Filipski Alan, Murillo Oscar, Freydenzon Anna, Tamura Koichiro, Kumar Sudhir
Center for Evolutionary Medicine and Informatics, Biodesign Institute, Arizona State University.
Center for Evolutionary Medicine and Informatics, Biodesign Institute, Arizona State UniversitySchool of Life Sciences, Arizona State University.
Mol Biol Evol. 2014 Sep;31(9):2542-50. doi: 10.1093/molbev/msu200. Epub 2014 Jun 27.
Scientists are assembling sequence data sets from increasing numbers of species and genes to build comprehensive timetrees. However, data are often unavailable for some species and gene combinations, and the proportion of missing data is often large for data sets containing many genes and species. Surprisingly, there has not been a systematic analysis of the effect of the degree of sparseness of the species-gene matrix on the accuracy of divergence time estimates. Here, we present results from computer simulations and empirical data analyses to quantify the impact of missing gene data on divergence time estimation in large phylogenies. We found that estimates of divergence times were robust even when sequences from a majority of genes for most of the species were absent. From the analysis of such extremely sparse data sets, we found that the most egregious errors occurred for nodes in the tree that had no common genes for any pair of species in the immediate descendant clades of the node in question. These problematic nodes can be easily detected prior to computational analyses based only on the input sequence alignment and the tree topology. We conclude that it is best to use larger alignments, because adding both genes and species to the alignment augments the number of genes available for estimating divergence events deep in the tree and improves their time estimates.

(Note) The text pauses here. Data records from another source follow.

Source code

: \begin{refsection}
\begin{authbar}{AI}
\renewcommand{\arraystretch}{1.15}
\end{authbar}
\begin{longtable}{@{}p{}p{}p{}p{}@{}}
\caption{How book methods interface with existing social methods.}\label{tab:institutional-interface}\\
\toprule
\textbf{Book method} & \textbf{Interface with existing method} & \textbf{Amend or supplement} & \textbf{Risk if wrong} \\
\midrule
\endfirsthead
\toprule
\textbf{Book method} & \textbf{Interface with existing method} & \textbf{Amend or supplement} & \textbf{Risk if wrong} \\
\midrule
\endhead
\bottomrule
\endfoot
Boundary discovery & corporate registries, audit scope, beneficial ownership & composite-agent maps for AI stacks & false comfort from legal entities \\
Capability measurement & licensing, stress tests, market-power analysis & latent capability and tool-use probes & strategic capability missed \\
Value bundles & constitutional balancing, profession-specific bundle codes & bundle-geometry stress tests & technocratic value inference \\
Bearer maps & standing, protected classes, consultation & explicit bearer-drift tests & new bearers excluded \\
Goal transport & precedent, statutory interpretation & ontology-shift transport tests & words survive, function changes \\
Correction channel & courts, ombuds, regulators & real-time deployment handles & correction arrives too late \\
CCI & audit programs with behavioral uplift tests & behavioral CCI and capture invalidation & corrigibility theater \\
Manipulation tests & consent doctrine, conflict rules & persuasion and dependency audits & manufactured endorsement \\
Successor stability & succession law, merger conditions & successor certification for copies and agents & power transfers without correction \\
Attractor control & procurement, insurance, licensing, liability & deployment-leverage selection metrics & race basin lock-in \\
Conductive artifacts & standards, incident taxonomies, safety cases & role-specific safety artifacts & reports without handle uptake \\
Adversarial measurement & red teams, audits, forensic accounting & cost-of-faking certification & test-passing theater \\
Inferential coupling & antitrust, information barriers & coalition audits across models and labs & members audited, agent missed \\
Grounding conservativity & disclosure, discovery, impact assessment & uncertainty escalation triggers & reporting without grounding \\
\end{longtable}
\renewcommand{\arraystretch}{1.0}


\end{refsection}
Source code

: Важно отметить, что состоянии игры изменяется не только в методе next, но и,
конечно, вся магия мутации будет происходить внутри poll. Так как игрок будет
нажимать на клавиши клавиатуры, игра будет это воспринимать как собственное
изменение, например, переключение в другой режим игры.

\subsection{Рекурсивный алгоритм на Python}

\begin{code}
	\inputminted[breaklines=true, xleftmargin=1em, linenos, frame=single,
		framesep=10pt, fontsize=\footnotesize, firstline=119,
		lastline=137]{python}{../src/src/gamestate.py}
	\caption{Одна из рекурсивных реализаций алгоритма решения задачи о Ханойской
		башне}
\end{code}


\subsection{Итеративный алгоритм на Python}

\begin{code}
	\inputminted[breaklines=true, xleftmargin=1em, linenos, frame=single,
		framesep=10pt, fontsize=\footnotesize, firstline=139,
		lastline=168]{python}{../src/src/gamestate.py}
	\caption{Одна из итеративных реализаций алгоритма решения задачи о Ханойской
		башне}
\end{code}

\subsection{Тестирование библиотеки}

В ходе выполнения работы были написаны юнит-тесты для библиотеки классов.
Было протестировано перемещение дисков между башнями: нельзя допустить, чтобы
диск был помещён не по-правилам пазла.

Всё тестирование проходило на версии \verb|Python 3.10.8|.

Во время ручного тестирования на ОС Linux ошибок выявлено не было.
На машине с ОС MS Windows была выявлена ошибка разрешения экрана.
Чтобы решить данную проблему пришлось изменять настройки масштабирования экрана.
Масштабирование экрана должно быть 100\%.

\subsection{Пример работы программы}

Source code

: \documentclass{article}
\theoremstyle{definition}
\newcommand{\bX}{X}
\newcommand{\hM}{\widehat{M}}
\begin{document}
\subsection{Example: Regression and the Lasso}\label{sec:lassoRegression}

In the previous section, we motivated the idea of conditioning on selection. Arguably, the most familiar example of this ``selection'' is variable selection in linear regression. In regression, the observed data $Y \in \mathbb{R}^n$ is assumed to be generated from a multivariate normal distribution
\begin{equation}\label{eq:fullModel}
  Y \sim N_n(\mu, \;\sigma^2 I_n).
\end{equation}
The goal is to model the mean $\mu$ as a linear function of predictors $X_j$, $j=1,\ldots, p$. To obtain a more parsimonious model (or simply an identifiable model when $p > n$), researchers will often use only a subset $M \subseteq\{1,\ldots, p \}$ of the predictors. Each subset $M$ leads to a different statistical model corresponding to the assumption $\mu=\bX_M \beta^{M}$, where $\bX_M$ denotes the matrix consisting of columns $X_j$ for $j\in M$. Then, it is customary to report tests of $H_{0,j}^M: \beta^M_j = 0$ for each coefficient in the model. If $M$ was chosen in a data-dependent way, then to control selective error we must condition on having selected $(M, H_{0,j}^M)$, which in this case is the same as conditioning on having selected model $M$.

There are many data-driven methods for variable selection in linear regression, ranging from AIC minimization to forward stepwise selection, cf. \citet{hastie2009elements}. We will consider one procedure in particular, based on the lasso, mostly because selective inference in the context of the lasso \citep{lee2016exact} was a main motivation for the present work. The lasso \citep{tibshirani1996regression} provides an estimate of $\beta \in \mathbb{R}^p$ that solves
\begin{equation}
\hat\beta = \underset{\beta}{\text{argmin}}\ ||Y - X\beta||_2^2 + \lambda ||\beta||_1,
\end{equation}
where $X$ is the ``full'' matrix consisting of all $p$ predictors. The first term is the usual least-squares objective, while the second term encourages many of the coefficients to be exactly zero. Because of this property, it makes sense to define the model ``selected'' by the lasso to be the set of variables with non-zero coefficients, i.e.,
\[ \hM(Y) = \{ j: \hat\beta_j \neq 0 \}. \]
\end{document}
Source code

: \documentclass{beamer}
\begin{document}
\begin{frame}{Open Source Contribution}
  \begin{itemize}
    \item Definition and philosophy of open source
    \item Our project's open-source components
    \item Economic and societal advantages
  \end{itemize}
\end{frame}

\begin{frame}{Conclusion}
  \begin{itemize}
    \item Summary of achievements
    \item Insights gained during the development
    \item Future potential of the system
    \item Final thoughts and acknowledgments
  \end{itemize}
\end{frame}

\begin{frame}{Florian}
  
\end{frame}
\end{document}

科学家们正在收集越来越多物种和基因的序列数据集,以构建全面的时间树。然而,某些物种和基因组合的数据往往无法获取,而且对于包含许多基因和物种的数据集来说,缺失数据的比例通常很大。令人惊讶的是,尚未对物种 - 基因矩阵的稀疏程度对分歧时间估计准确性的影响进行系统分析。在此,我们展示了计算机模拟和实证数据分析的结果,以量化缺失基因数据对大型系统发育中分歧时间估计的影响。我们发现,即使大多数物种的大多数基因序列缺失,分歧时间的估计仍然稳健。通过对如此极端稀疏的数据集进行分析,我们发现,对于所讨论节点的直接后代分支中任何一对物种都没有共同基因的树节点,会出现最严重的错误。仅基于输入序列比对和树拓扑结构,这些有问题的节点在计算分析之前就可以很容易地被检测到。我们得出结论,最好使用更大的比对,因为在比对中同时添加基因和物种会增加可用于估计树中深处分歧事件的基因数量,并改善对它们的时间估计。